◆ **Task goal**: Take the records below from their first line through the line holding "### Description", and set each of those lines down exactly, without pictures.

The data Block Start

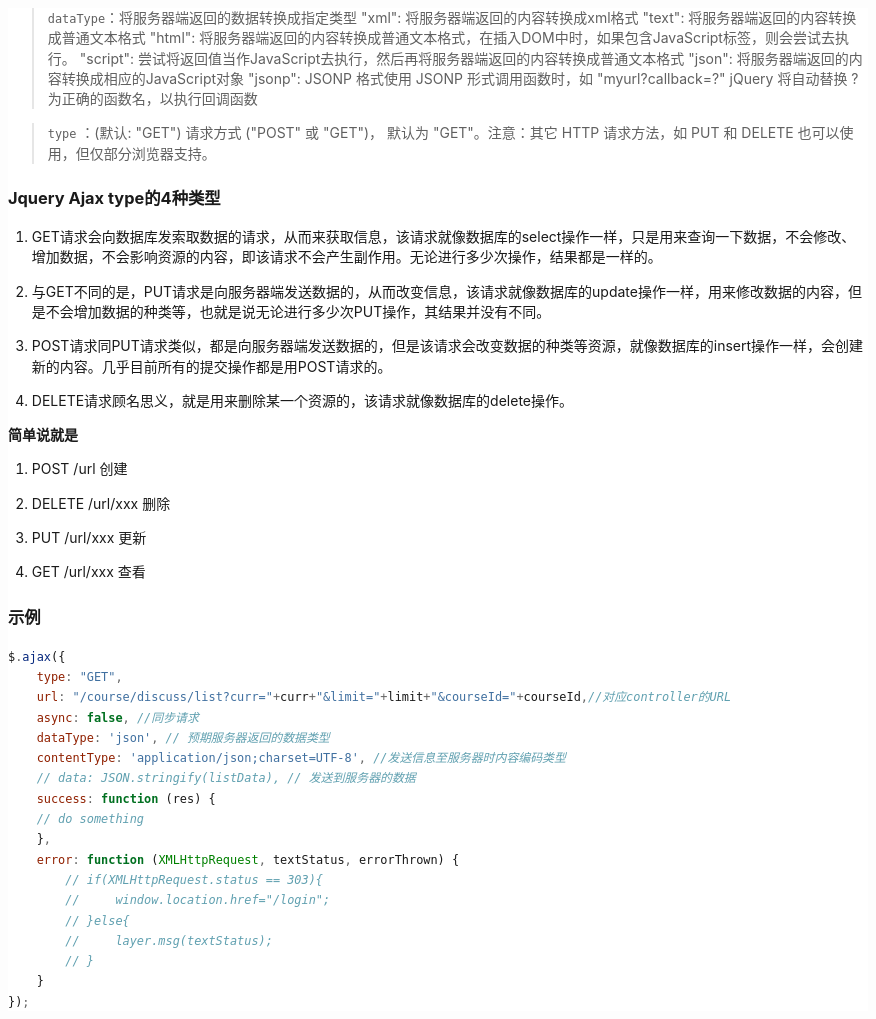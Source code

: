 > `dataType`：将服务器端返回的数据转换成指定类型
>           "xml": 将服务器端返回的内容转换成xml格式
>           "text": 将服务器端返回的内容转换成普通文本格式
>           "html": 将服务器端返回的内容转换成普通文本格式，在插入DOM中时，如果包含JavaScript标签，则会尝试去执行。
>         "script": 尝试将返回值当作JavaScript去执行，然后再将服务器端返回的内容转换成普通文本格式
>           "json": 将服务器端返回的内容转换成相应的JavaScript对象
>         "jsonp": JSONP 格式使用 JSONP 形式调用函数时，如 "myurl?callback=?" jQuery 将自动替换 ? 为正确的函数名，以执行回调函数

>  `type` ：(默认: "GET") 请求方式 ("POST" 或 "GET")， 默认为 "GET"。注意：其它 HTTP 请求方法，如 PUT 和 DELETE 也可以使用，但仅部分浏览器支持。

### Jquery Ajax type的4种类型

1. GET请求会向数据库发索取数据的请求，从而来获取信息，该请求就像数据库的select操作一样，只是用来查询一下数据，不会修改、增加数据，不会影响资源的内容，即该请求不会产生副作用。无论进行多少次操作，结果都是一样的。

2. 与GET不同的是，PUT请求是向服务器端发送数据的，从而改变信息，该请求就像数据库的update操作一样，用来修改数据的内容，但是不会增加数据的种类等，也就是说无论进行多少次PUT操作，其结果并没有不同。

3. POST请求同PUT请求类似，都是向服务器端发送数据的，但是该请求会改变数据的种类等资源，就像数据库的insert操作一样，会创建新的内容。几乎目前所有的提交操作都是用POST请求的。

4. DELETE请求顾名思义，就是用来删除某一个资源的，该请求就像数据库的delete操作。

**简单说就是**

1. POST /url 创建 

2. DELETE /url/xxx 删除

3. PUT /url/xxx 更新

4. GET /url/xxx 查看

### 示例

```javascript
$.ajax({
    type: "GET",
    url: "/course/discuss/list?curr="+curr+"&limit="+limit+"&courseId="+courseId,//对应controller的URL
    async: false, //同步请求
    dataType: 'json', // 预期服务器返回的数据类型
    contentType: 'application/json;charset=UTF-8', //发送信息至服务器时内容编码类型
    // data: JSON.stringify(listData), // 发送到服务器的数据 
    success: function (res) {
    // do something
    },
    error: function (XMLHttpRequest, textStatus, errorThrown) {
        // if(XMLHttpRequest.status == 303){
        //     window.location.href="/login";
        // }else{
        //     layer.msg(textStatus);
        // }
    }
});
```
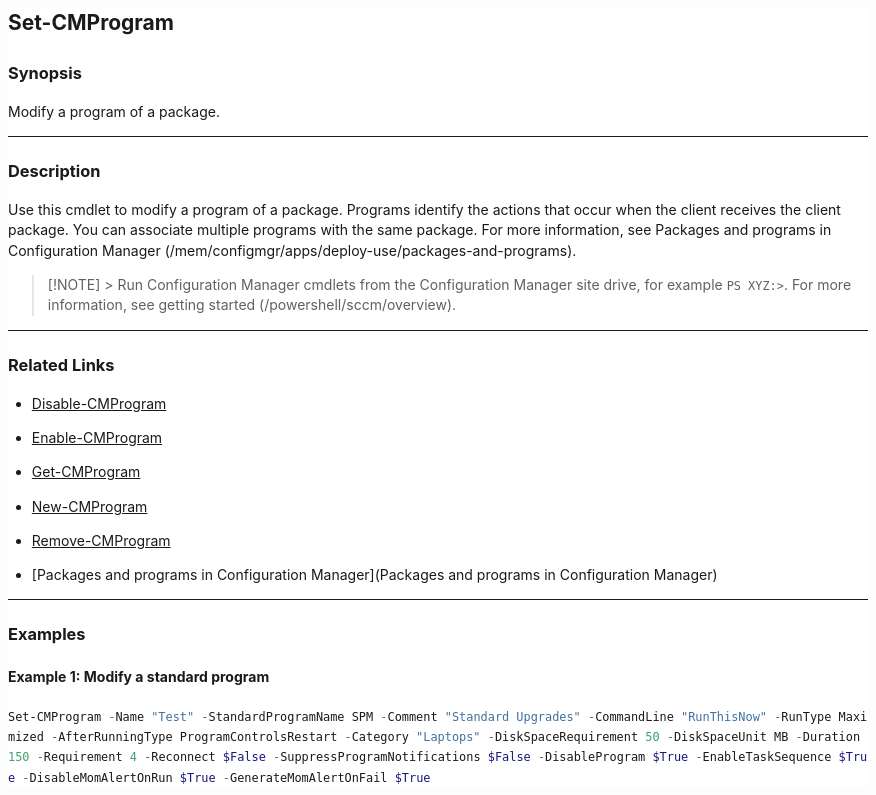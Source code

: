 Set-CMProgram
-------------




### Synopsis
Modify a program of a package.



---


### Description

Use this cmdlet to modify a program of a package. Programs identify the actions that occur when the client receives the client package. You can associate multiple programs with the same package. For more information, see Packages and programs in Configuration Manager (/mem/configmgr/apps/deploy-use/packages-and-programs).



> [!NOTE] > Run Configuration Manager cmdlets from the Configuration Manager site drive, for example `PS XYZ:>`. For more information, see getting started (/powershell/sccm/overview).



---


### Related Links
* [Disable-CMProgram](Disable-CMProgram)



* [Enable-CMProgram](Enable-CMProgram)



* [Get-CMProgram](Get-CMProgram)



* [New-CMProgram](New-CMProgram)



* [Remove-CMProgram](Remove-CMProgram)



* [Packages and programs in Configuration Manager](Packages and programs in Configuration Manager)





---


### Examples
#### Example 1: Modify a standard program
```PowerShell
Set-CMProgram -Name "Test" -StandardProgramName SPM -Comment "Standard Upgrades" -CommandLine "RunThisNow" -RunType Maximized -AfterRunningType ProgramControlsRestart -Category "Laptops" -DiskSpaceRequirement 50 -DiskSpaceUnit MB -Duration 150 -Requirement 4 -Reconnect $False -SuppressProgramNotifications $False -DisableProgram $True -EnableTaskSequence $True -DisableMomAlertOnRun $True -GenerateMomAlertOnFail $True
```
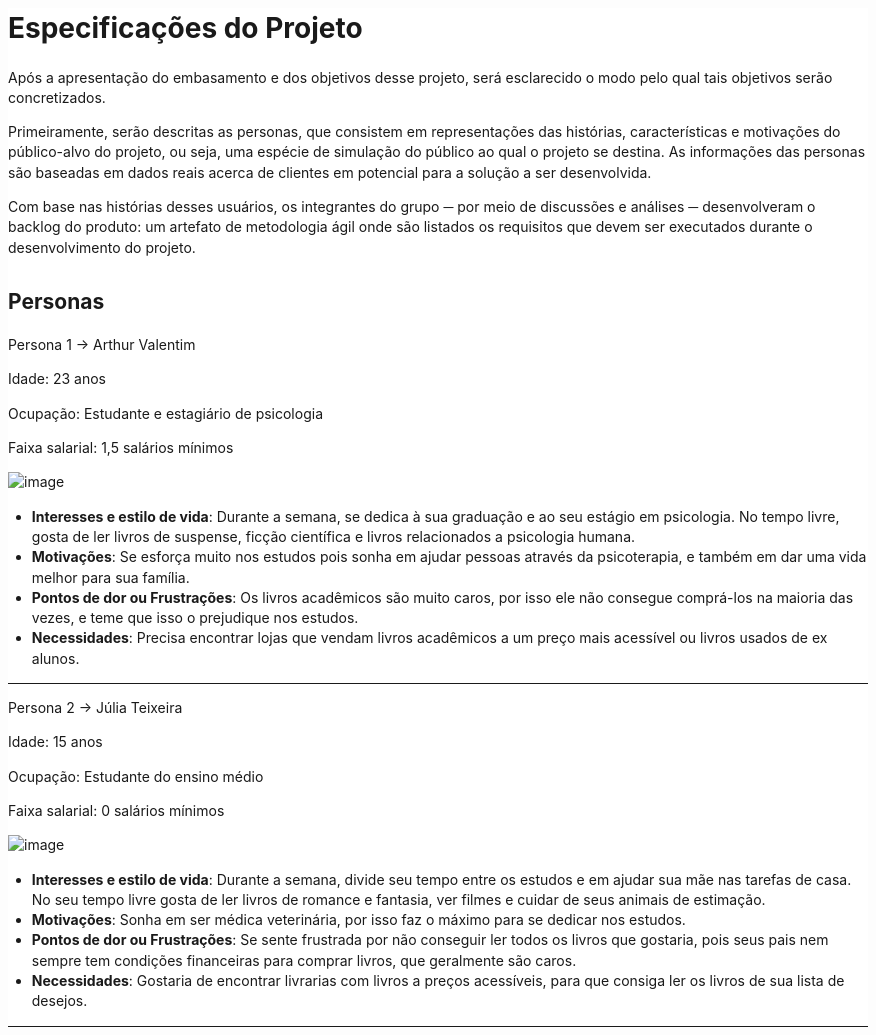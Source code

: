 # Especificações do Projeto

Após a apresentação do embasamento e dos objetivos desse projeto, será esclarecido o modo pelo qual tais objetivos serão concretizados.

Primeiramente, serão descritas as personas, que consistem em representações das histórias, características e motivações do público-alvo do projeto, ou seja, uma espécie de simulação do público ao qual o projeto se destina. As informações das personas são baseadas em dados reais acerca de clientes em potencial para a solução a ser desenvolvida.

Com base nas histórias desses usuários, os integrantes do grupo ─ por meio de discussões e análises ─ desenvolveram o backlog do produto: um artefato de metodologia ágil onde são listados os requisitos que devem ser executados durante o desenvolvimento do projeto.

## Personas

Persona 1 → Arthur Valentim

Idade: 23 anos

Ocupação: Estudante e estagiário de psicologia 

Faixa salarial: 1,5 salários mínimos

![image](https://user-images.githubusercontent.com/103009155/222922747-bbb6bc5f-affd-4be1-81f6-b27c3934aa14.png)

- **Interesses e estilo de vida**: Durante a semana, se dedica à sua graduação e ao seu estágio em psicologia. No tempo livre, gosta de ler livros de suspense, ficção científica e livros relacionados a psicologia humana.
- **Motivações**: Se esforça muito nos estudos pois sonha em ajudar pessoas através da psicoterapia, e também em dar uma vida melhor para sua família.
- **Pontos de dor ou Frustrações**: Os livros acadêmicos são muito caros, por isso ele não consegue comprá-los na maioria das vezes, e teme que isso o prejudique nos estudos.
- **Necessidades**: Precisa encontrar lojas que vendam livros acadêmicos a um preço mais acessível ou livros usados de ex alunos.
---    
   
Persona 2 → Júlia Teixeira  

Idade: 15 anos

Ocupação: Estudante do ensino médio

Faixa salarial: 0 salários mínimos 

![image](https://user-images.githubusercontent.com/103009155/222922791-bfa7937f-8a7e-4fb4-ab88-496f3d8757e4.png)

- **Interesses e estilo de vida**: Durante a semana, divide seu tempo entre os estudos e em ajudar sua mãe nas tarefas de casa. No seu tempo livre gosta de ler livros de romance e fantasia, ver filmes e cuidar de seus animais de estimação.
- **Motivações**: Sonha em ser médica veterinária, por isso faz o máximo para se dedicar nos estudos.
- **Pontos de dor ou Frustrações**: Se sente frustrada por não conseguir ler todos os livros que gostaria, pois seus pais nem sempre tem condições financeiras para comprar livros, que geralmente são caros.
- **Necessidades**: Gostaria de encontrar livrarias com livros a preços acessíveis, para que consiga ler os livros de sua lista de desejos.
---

The data Block End

◆ **Answer to this exercise**:
Source code

: > `dataType`：将服务器端返回的数据转换成指定类型
>           "xml": 将服务器端返回的内容转换成xml格式
>           "text": 将服务器端返回的内容转换成普通文本格式
>           "html": 将服务器端返回的内容转换成普通文本格式，在插入DOM中时，如果包含JavaScript标签，则会尝试去执行。
>         "script": 尝试将返回值当作JavaScript去执行，然后再将服务器端返回的内容转换成普通文本格式
>           "json": 将服务器端返回的内容转换成相应的JavaScript对象
>         "jsonp": JSONP 格式使用 JSONP 形式调用函数时，如 "myurl?callback=?" jQuery 将自动替换 ? 为正确的函数名，以执行回调函数

>  `type` ：(默认: "GET") 请求方式 ("POST" 或 "GET")， 默认为 "GET"。注意：其它 HTTP 请求方法，如 PUT 和 DELETE 也可以使用，但仅部分浏览器支持。

### Jquery Ajax type的4种类型

1. GET请求会向数据库发索取数据的请求，从而来获取信息，该请求就像数据库的select操作一样，只是用来查询一下数据，不会修改、增加数据，不会影响资源的内容，即该请求不会产生副作用。无论进行多少次操作，结果都是一样的。

2. 与GET不同的是，PUT请求是向服务器端发送数据的，从而改变信息，该请求就像数据库的update操作一样，用来修改数据的内容，但是不会增加数据的种类等，也就是说无论进行多少次PUT操作，其结果并没有不同。

3. POST请求同PUT请求类似，都是向服务器端发送数据的，但是该请求会改变数据的种类等资源，就像数据库的insert操作一样，会创建新的内容。几乎目前所有的提交操作都是用POST请求的。

4. DELETE请求顾名思义，就是用来删除某一个资源的，该请求就像数据库的delete操作。

**简单说就是**

1. POST /url 创建 

2. DELETE /url/xxx 删除

3. PUT /url/xxx 更新

4. GET /url/xxx 查看

### 示例

```javascript
$.ajax({
    type: "GET",
    url: "/course/discuss/list?curr="+curr+"&limit="+limit+"&courseId="+courseId,//对应controller的URL
    async: false, //同步请求
    dataType: 'json', // 预期服务器返回的数据类型
    contentType: 'application/json;charset=UTF-8', //发送信息至服务器时内容编码类型
    // data: JSON.stringify(listData), // 发送到服务器的数据 
    success: function (res) {
    // do something
    },
    error: function (XMLHttpRequest, textStatus, errorThrown) {
        // if(XMLHttpRequest.status == 303){
        //     window.location.href="/login";
        // }else{
        //     layer.msg(textStatus);
        // }
    }
});
```
Source code

: Set-CMProgram
-------------




### Synopsis
Modify a program of a package.



---


### Description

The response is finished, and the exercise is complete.